To determine whether thylakoid protein phosphorylation observed in abc1k1/abc1k3 correlated with the ability to perform state transitions we followed and measured room temperature chlorophyll a fluorescence kinetics on dark-adapted plants by switching red light supplemented with far-red light (State 1) to red light only (State 2). The quenching (fluorescence decline) caused by state transitions (qT), was calculated as the difference between the maximal fluorescence (FM) after “State 1” illumination (FM_ST1) and the one after “State 2” light (FM_ST2) normalized on maximal fluorescence (FM) (qT = (FM_ST1 – FM_ST2)/FM), which reflects the dissociation of antenna from PSII and its association with PSI.

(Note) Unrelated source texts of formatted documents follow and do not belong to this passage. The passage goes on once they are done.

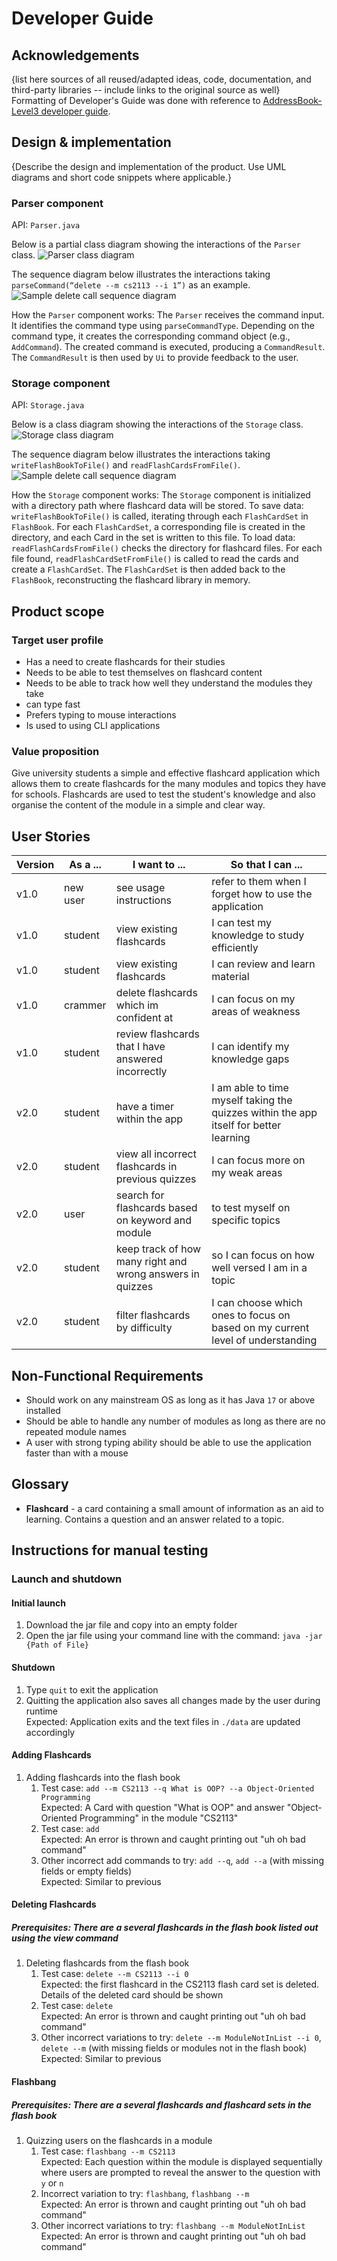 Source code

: # Developer Guide

## Acknowledgements

{list here sources of all reused/adapted ideas, code, documentation, and third-party libraries -- include links to the original source as well}
Formatting of Developer's Guide was done with reference to [AddressBook-Level3 developer guide](https://se-education.org/addressbook-level3/DeveloperGuide.html#common-classes).

## Design & implementation

{Describe the design and implementation of the product. Use UML diagrams and short code snippets where applicable.}

### Parser component
API: `Parser.java`

Below is a partial class diagram showing the interactions of the `Parser` class.
![Parser class diagram](/docs/diagrams/ParserPartialClassDiagram.jpg)

The sequence diagram below illustrates the interactions taking `parseCommand(“delete --m cs2113 --i 1”)` as an example.
![Sample delete call sequence diagram](/docs/diagrams/ParserSequenceDiagram.png)

How the `Parser` component works:
The `Parser` receives the command input.
It identifies the command type using `parseCommandType`.
Depending on the command type, it creates the corresponding command object (e.g., `AddCommand`).
The created command is executed, producing a `CommandResult`.
The `CommandResult` is then used by `Ui` to provide feedback to the user.

### Storage component
API: `Storage.java`

Below is a class diagram showing the interactions of the `Storage` class.
![Storage class diagram](docs/diagrams/StorageClassDiagram.jpg)

The sequence diagram below illustrates the interactions taking `writeFlashBookToFile()` and  `readFlashCardsFromFile()`.
![Sample delete call sequence diagram](docs/diagrams/StorageSequenceDiagram.png)

How the `Storage` component works:
 The `Storage` component is initialized with a directory path where flashcard data will be stored.
    To save data:
        `writeFlashBookToFile()` is called, iterating through each `FlashCardSet` in `FlashBook`.
        For each `FlashCardSet`, a corresponding file is created in the directory, and each Card in the set is written to this file.
    To load data:
        `readFlashCardsFromFile()` checks the directory for flashcard files.
        For each file found, `readFlashCardSetFromFile()` is called to read the cards and create a `FlashCardSet`.
        The `FlashCardSet` is then added back to the `FlashBook`, reconstructing the flashcard library in memory.

        
## Product scope
### Target user profile

- Has a need to create flashcards for their studies
- Needs to be able to test themselves on flashcard content
- Needs to be able to track how well they understand the modules they take
- can type fast
- Prefers typing to mouse interactions
- Is used to using CLI applications

### Value proposition

Give university students a simple and effective flashcard application which allows them to create flashcards for the
many modules and topics they have for schools. Flashcards are used to test the student's knowledge and also organise the
content of the module in a simple and clear way.

## User Stories

| Version | As a ... | I want to ...                                             | So that I can ...                                                                     |
|---------|----------|-----------------------------------------------------------|---------------------------------------------------------------------------------------|
| v1.0    | new user | see usage instructions                                    | refer to them when I forget how to use the application                                |
| v1.0    | student  | view existing flashcards                                  | I can test my knowledge to study efficiently                                          |
| v1.0    | student  | view existing flashcards                                  | I can review and learn material                                                       |
| v1.0    | crammer  | delete flashcards which im confident at                   | I can focus on my areas of weakness                                                   |
| v1.0    | student  | review flashcards that I have answered incorrectly        | I can identify my knowledge gaps                                                      |
| v2.0    | student  | have a timer within the app                               | I am able to time myself taking the quizzes within the app itself for better learning |
| v2.0    | student  | view all incorrect flashcards in previous quizzes         | I can focus more on my weak areas                                                     | 
| v2.0    | user     | search for flashcards based on keyword and module         | to test myself on specific topics                                                     |
| v2.0    | student  | keep track of how many right and wrong answers in quizzes | so I can focus on how well versed I am in a topic                                     |
| v2.0    | student  | filter flashcards by difficulty                           | I can choose which ones to focus on based on my current level of understanding        |
## Non-Functional Requirements

* Should work on any mainstream OS as long as it has Java `17` or above installed
* Should be able to handle any number of modules as long as there are no repeated module names
* A user with strong typing ability should be able to use the application faster than with a mouse

## Glossary

* **Flashcard** - a card containing a small amount of information as an aid to learning.
Contains a question and an answer related to a topic.

## Instructions for manual testing

### Launch and shutdown
#### Initial launch
1. Download the jar file and copy into an empty folder
2. Open the jar file using your command line with the command:
`java -jar {Path of File}`
#### Shutdown
1. Type `quit` to exit the application
2. Quitting the application also saves all changes made by the user during runtime <br>
Expected: Application exits and the text files in `./data` are updated accordingly
#### Adding Flashcards
1. Adding flashcards into the flash book
   1. Test case: `add --m CS2113 --q What is OOP? --a Object-Oriented Programming` <br>
    Expected: A Card with question "What is OOP" and answer "Object-Oriented Programming" in the module "CS2113"
   2. Test case: `add` <br>
   Expected: An error is thrown and caught printing out "uh oh bad command"
   3. Other incorrect add commands to try: `add --q`, `add --a` (with missing fields or empty fields) <br>
   Expected: Similar to previous
#### Deleting Flashcards
##### Prerequisites: There are a several flashcards in the flash book listed out using the view command
1. Deleting flashcards from the flash book
   1. Test case: `delete --m CS2113 --i 0` <br>
   Expected: the first flashcard in the CS2113 flash card set is deleted. Details of the deleted card should be shown
   2. Test case: `delete` <br>
   Expected: An error is thrown and caught printing out "uh oh bad command"
   3. Other incorrect variations to try: `delete --m ModuleNotInList --i 0`, `delete --m` 
   (with missing fields or modules not in the flash book) <br>
   Expected: Similar to previous
#### Flashbang
##### Prerequisites: There are a several flashcards and flashcard sets in the flash book
1. Quizzing users on the flashcards in a module
   1. Test case: `flashbang --m CS2113` <br>
   Expected: Each question within the module is displayed sequentially 
   where users are prompted to reveal the answer to the question with `y` or `n` 
   2. Incorrect variation to try: `flashbang`, `flashbang --m` <br>
   Expected: An error is thrown and caught printing out "uh oh bad command"
   3. Other incorrect variations to try: `flashbang --m ModuleNotInList` <br>
   Expected: An error is thrown and caught printing out "uh oh bad command"

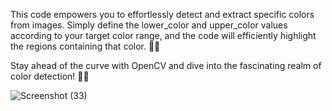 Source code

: This code empowers you to effortlessly detect and extract specific colors from images. Simply define the lower_color and upper_color values according to your target color range, and the code will efficiently highlight the regions containing that color. 🎨👀

Stay ahead of the curve with OpenCV and dive into the fascinating realm of color detection! 💪🌟

![Screenshot (33)](https://github.com/prashanth-githubuser/Computer-Vision/assets/120344718/495503b5-3823-4616-812a-fe9eab89e75e)

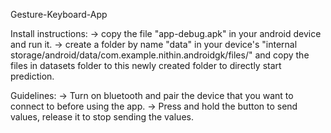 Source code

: Gesture-Keyboard-App

Install instructions: 
-> copy the file "app-debug.apk" in your android device and run it.
-> create a folder by name "data" in your device's "internal storage/android/data/com.example.nithin.androidgk/files/" and copy the files in datasets folder to this newly created folder to directly start prediction.

Guidelines:
-> Turn on bluetooth and pair the device that you want to connect to before using the app.
-> Press and hold the button to send values, release it to stop sending the values.
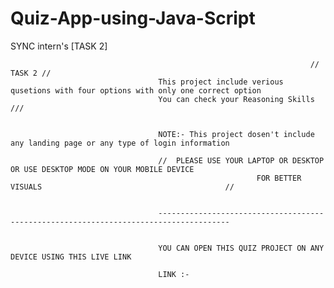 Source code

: # Quiz-App-using-Java-Script
SYNC intern's [TASK 2]


                                                                       // TASK 2 // 
                                     This project include verious qusetions with four options with only one correct option
                                     You can check your Reasoning Skills /// 
                                     
                                     
                                     NOTE:- This project dosen't include any landing page or any type of login information
                                     
                                     //  PLEASE USE YOUR LAPTOP OR DESKTOP OR USE DESKTOP MODE ON YOUR MOBILE DEVICE 
                                                           FOR BETTER VISUALS                                         //
                                                           
                                                           
                                     --------------------------------------------------------------------------------------
                                     
                                     
                                     YOU CAN OPEN THIS QUIZ PROJECT ON ANY DEVICE USING THIS LIVE LINK
                                     
                                     LINK :-  
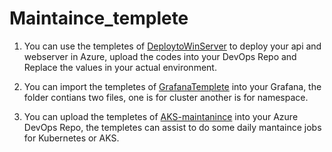 # Maintaince_templete




1. You can use the templetes of [DeploytoWinServer](DeploytoWinServer) to deploy your api and webserver in Azure, upload the codes into your DevOps Repo and Replace the values in your actual environment.

2. You can import the templetes of [GrafanaTemplete](GrafanaTemplete) into your Grafana, the folder contians two files, one is for cluster another is for namespace.

3. You can upload the templetes of [AKS-maintanince](AKS-maintaince) into your Azure DevOps Repo, the templetes can assist to do some daily mantaince jobs for Kubernetes or AKS. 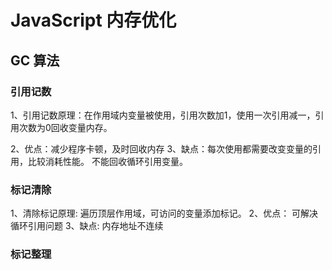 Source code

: # JavaScript 内存优化

## GC 算法

### 引用记数

1、引用记数原理：在作用域内变量被使用，引用次数加1，使用一次引用减一，引用次数为0回收变量内存。

2、优点：减少程序卡顿，及时回收内存
3、缺点：每次使用都需要改变变量的引用，比较消耗性能。 不能回收循环引用变量。

### 标记清除

1、清除标记原理: 遍历顶层作用域，可访问的变量添加标记。
2、优点： 可解决循环引用问题
3、缺点: 内存地址不连续

### 标记整理
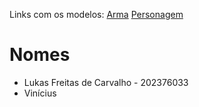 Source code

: Links com os modelos:
[Arma](https://sketchfab.com/3d-models/low-poly-sw-model-29-fab44e391c5d4201ba17ef2877482753#download)
[Personagem](https://drive.google.com/file/d/1FnNEQDp4baNk16jvbWIHF0WTffgrU-Gd/view)

# Nomes

- Lukas Freitas de Carvalho - 202376033
- Vinícius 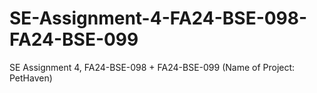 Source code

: # SE-Assignment-4-FA24-BSE-098-FA24-BSE-099
SE Assignment 4, FA24-BSE-098 + FA24-BSE-099  (Name of Project: PetHaven)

Under moderate light, the qT in all genotypes was comparable to the WT, indicating their ability to perform transition from State 1 to State 2 and only abc1k1 lines appeared to be slightly impaired (Figure 7C). stn7/stn8, which is completely unable to perform state transitions, was used as a negative control. After 3 h of high light exposure, abc1k3 and WT maintained their capacity to perform state transitions, while abc1k1 lines were defective in state transitions. After 3 h of high light, state transitions in abc1k1/abc1k3 lines exhibited a level of quenching comparable to WT and abc1k3 (Figure 7C). This shows that LHCII phosphorylation, and thus the activity of the STN7 kinase, which is maintained in abc1k1/abc1k3 mutants, allows the state transitions after high light exposure.

Discussion

The photosynthetic apparatus has to adapt to photo-oxidative stress induced by excess light in order to prevent thylakoid membrane damage and maintain photosynthetic efficiency. Photo-protective strategies comprise adjustment of electron transport capacity (ETC) (Rochaix, 2011), equilibration of energy between photosystems (state transitions) (Rochaix, 2007) and induction of NPQ (Müller et al., 2001; Ruban, 2016). All three mechanisms are directly or indirectly related to the activity of the plastoquinone as an electron carrier. Recently, it has been demonstrated that ABC1K1 is implicated in photosynthesis regulation by homeostasis of photoactive PQ under high light (Pralon et al., 2019). In this study, we describe the involvement of ABC1K3 (Lundquist et al., 2013; Martinis et al., 2013; Huang et al., 2015), a close homolog of ABC1K1, in the same process.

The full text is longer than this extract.